(Document images with source code)
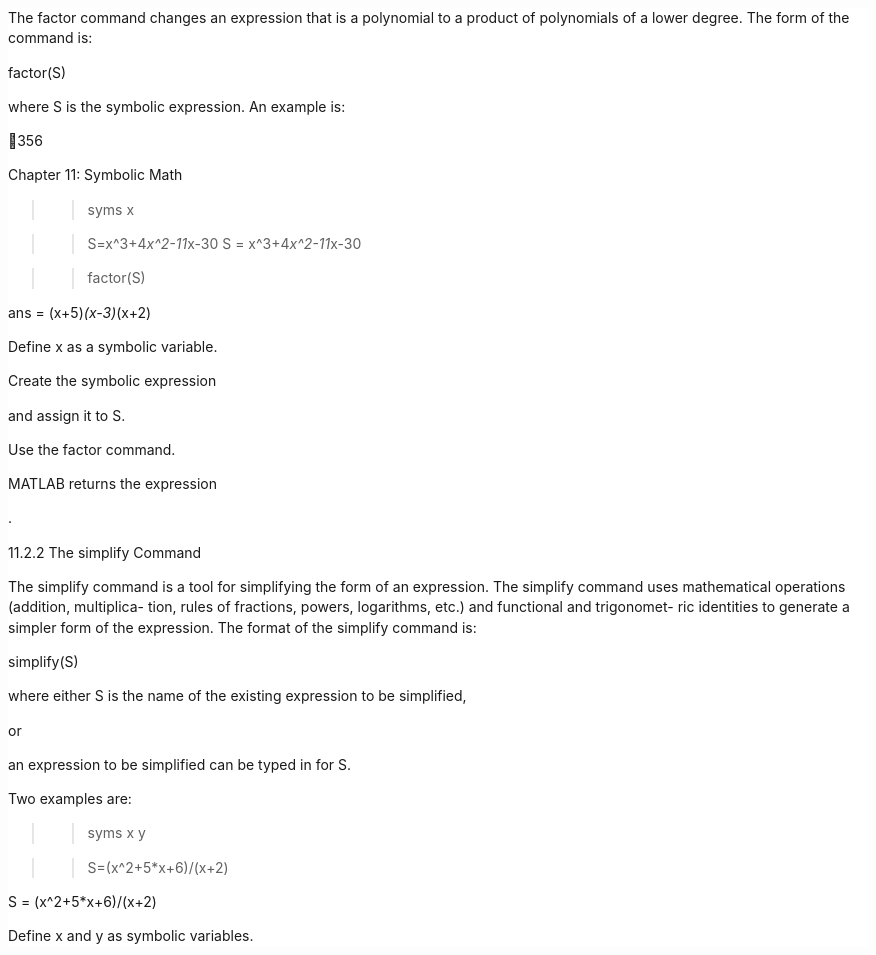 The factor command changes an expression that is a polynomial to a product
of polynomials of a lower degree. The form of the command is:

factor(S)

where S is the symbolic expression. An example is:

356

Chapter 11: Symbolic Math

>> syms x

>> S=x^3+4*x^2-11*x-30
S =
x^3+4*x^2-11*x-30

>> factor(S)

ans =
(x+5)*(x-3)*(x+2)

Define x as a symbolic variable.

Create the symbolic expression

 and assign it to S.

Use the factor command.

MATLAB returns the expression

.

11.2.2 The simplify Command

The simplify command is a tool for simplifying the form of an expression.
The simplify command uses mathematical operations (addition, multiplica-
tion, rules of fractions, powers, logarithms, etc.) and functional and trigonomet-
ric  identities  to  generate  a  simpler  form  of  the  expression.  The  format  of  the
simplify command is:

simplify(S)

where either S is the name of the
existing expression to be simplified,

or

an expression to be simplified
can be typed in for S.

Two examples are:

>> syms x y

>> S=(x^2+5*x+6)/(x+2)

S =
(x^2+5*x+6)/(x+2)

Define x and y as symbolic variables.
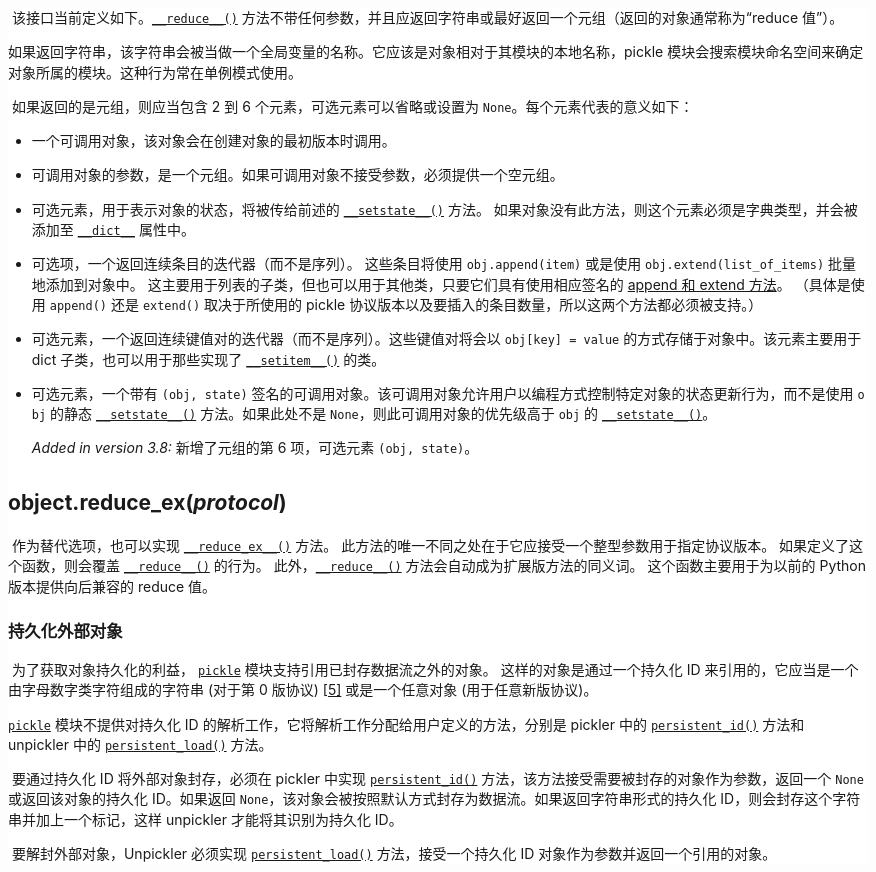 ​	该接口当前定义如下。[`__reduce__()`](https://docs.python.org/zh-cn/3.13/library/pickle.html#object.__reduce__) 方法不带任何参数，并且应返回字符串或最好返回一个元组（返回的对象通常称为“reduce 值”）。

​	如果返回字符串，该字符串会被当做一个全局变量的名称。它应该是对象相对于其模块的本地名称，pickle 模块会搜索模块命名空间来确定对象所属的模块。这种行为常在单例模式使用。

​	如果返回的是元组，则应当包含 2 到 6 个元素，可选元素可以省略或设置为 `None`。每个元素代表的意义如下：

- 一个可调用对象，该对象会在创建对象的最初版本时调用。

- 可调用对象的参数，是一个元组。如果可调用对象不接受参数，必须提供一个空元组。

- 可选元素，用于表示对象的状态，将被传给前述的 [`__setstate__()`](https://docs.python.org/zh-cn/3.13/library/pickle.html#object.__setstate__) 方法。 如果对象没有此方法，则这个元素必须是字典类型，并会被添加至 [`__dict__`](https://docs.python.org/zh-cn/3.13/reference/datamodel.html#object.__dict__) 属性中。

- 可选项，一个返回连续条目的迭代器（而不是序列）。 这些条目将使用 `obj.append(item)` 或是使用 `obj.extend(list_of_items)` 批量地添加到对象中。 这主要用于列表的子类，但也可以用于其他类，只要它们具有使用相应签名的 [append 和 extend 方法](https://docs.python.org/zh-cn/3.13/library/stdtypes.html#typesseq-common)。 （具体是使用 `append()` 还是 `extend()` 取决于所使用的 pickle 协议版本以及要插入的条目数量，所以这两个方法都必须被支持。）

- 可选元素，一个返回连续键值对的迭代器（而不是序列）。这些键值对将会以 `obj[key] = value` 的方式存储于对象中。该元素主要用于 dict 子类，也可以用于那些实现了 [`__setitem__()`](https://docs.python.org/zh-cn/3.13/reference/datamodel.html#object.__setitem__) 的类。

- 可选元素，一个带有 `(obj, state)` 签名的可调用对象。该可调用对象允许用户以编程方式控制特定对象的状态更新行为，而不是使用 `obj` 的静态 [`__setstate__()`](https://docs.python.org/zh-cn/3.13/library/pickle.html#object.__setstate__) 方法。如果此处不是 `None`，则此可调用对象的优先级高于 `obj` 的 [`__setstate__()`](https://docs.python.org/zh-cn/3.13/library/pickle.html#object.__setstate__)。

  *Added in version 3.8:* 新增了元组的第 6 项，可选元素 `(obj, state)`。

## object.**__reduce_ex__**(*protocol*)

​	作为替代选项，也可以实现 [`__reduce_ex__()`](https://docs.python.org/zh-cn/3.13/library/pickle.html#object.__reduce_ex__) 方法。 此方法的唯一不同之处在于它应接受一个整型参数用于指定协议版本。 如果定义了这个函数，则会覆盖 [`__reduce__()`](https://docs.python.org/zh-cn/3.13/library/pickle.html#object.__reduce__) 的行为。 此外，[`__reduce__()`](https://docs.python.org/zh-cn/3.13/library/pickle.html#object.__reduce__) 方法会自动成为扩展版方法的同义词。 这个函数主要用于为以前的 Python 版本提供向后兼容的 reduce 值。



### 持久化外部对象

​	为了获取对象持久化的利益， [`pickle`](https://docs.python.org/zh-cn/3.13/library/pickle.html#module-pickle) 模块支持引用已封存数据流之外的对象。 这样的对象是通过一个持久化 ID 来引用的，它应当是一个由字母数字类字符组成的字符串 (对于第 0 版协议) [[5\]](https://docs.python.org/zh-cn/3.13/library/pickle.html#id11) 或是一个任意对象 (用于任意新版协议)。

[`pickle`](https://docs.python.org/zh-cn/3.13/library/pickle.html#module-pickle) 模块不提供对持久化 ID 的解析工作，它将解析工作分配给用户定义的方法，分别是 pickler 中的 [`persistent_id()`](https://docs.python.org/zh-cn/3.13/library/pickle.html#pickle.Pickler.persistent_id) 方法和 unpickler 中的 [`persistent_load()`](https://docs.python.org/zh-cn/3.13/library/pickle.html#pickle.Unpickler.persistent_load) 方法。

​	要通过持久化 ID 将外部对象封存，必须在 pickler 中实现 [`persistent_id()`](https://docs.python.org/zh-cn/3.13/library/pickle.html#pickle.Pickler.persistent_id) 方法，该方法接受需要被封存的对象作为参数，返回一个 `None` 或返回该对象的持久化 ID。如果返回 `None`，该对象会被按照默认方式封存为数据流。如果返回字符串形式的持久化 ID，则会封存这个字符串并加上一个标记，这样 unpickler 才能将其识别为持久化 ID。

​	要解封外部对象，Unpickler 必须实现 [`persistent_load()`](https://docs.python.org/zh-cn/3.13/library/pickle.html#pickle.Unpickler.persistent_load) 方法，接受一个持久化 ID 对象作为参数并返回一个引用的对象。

### [Task goal]
Gather each line in these records that contains the string "simplify".

### [Exercise solution]
11.2.2 The simplify Command
The simplify command is a tool for simplifying the form of an expression.
The simplify command uses mathematical operations (addition, multiplica-
simplify command is:
simplify(S)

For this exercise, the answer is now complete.